DELİLLERİN DEĞERLENDİRİLMESİ VE GEREKÇE:
Dava, trafik kazasından dolayı davacının kullanmış olduğu araçta oluşan hasar bedeli ve değer kaybı bedeline ilişkin tazminat davasıdır.
Mahkemece davanın kısmen kabulüne karar verilmiş; hüküm davalı vekili tarafından istinaf edilmiştir.
İstinaf incelemesi 6100 sayılı HMK’nın 355. maddesindeki düzenleme gereğince, istinaf dilekçesinde belirtilen nedenler ve kamu düzenine aykırılık bulunup bulunmadığı hususlarıyla sınırlı olarak inceleme yapılmıştır.
Dosya kapsamına, kararın dayandığı delillerle, yasaya uygun gerektirici nedenlere, delillerin takdirinde bir isabetsizlik bulunmamasına ve ileri sürülen istinaf sebepleri dikkate alındığında mahkemenin vakıa ve hukuki değerlendirmesinde usul ve esas yönünden yasaya aykırılık bulunmamasına, hükme esas alınan bilirkişi raporunun denetime elverişli ve hüküm kurmaya yeterli olmasına, davaya konu alacağın belirsiz alacak davası şeklinde açılmasında davacının hukuki yararının bulunmasına, kazanın resmi makamlarca tutulan tutanakla sabit olmasına, kaza tespit tutanağının aksinin aynı kuvvetteki deliller ile ispat edilmesinin gerekmesine, hasara dair fotoğrafların tespit dosyası içinde yer almasına, aracın rayiç değerinin piyasa şartlarına belirlenmesine, belirsiz alacak davasında alacağa işletilen faizin temerrüt tarihinden itibaren başlatılmasına, poliçe limitinin 36.000 TL olup, hüküm altına alınan hasar bedelinin 10.000 TL olmasına, delil tespiti giderlerinin yargılama giderlerinden sayılmasına ve arabuluculuk ücretinin davada haksız çıkan taraftan alınmasına göre, HMK.nun 355. maddesi uyarınca kamu düzenine ilişkin konularda da kararın esasına etkili bir aykırılık bulunmaması nazara alınarak, davalı vekilinin istinaf sebepleri yerinde görülmediğinden, istinaf başvurusunun esastan reddine karar verilmekle, aşağıdaki şekilde hüküm kurulmuştur.
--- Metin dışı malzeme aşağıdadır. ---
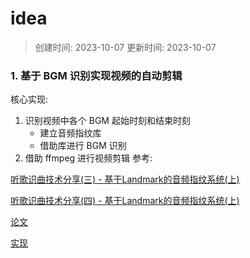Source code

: # idea

> 创建时间: 2023-10-07
> 更新时间: 2023-10-07

### 1. 基于 BGM 识别实现视频的自动剪辑

核心实现: 
1. 识别视频中各个 BGM 起始时刻和结束时刻
    * 建立音频指纹库
    * 借助库进行 BGM 识别
2. 借助 ffmpeg 进行视频剪辑
参考:  

[听歌识曲技术分享(三) - 基于Landmark的音频指纹系统(上)](https://zhuanlan.zhihu.com/p/81994831)

[听歌识曲技术分享(四) - 基于Landmark的音频指纹系统(上)](https://zhuanlan.zhihu.com/p/82299663)

[论文](https://www.ee.columbia.edu/~dpwe/papers/Wang03-shazam.pdf)

[实现](https://github.com/dpwe/audfprint)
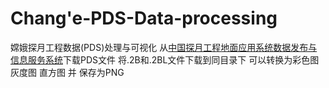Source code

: # Chang'e-PDS-Data-processing
嫦娥探月工程数据(PDS)处理与可视化
从[中国探月工程地面应用系统数据发布与信息服务系统](https://moon.bao.ac.cn/)下载PDS文件
将.2B和.2BL文件下载到同目录下
可以转换为彩色图 灰度图 直方图 并 保存为PNG
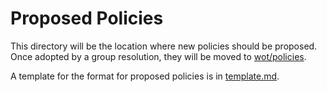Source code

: # Proposed Policies
This directory will be the location where new policies should be proposed.
Once adopted by a group resolution, they will be moved to 
[wot/policies](https://github.com/w3c/wot/tree/main/policies).

A template for the format for proposed policies is in [template.md](template.md).
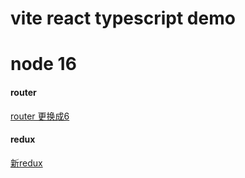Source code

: # vite react typescript demo

# node 16


#### router
[router 更换成6](https://reactrouter.com/en/main/start/overview)



#### redux
[新redux](https://cn.redux.js.org/usage/server-rendering)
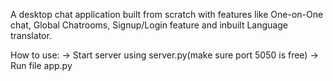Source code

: 
A desktop chat application built from scratch with features like One-on-One chat, Global Chatrooms, Signup/Login feature and inbuilt Language translator.

How to use:
-> Start server using server.py(make sure port 5050 is free)
-> Run file app.py
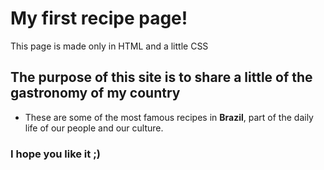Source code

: # My first recipe page!

This page is made only in HTML and a little CSS

## The purpose of this site is to share a little of the gastronomy of my country

* These are some of the most famous recipes in **Brazil**, part of the daily life of our people and our culture.

### I hope you like it ;)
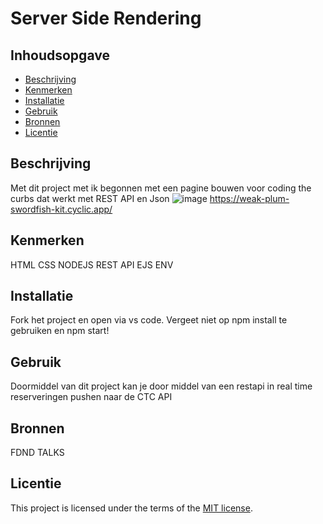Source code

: # Server Side Rendering

## Inhoudsopgave

- [Beschrijving](#beschrijving)
- [Kenmerken](#kenmerken)
- [Installatie](#installatie)
- [Gebruik](#gebruik)
- [Bronnen](#bronnen)
- [Licentie](#licentie)

## Beschrijving

Met dit project met ik begonnen met een pagine bouwen voor coding the curbs dat werkt met REST API en Json
![image](https://user-images.githubusercontent.com/112856020/225879025-1922d99c-8514-4a8d-a7fd-4fa1d251b3f3.png)
https://weak-plum-swordfish-kit.cyclic.app/

## Kenmerken

HTML 
CSS
NODEJS 
REST API
EJS
ENV

## Installatie
Fork het project en open via vs code. Vergeet niet op npm install te gebruiken en npm start!

## Gebruik
Doormiddel van dit project kan je door middel van een restapi in real time reserveringen pushen naar de CTC API

## Bronnen
FDND TALKS

## Licentie

This project is licensed under the terms of the [MIT license](./LICENSE).
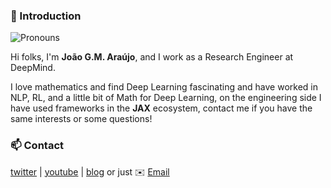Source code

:### 👋 Introduction
![Pronouns](https://img.shields.io/badge/Pronouns-he%2Fhim-green) 

Hi folks, I'm **João G.M. Araújo**, and I work as a Research Engineer at DeepMind.

I love mathematics and find Deep Learning fascinating and have worked in NLP, RL, and a little bit of Math for Deep Learning, on the engineering side I have used frameworks in the **JAX** ecosystem, contact me if you have the same interests or some questions!

### 📫 Contact

[twitter][0] | [youtube][1] | [blog][2] or just ✉️ [Email](mailto:joaoguilhermearujo@gmail.com)
 

[0]: https://twitter.com/_joaogui1
[1]: https://www.youtube.com/channel/UCd2YmvpagaO_F-YskJgAShg?view_as=subscriber
[2]: https://joaogui1.netlify.app/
H Ü K Ü M: Gerekçesi yukarıda açıklandığı üzere;
1-Davalı vekilinin İzmir 1. Asliye Ticaret Mahkemesi’nin 01/11/2019 tarihli, 2019/123 Esas ve 2019/1131 Karar sayılı kararına yönelik istinaf itirazlarının HMK’nın 353/1-b.1. maddesi gereğince ESASTAN REDDİNE,
2-İSTİNAF AŞAMASINDA; davalıdan alınması gereken 683,10 TL istinaf karar harcından peşin alınan 170,80 TL’nin mahsubu ile eksik kalan 512,30 TL’nin davalıdan alınarak Hazineye gelir kaydına (harç işlemlerinin ilk derece mahkemesince yerine getirilmesine),
3-Davalı tarafından yapılan istinaf yargılama giderlerinin kendileri üzerinde bırakılmasına,
4-HMK 333.maddesi uyarınca karar kesinleştiğinde varsa taraflarca yatırılan gider avansından kullanılmayan bakiyenin yerel mahkemece hesaplanarak ilgili olduğu tarafa iadesine,
5-İstinaf incelemesi duruşmasız yapıldığından vekalet ücretine hükmedilmesine yer olmadığına,
6-Kararın taraflara tebliği, kesinleştirme, harç ve gider avansı işlemlerinin ilk derece mahkemesince yerine getirilmesine,
Dair; dosya üzerinden yapılan inceleme neticesinde HMK’nın 362/1-a maddesi gereğince kesin olmak üzere 24/11/2022 tarihinde oy birliği ile karar verildi.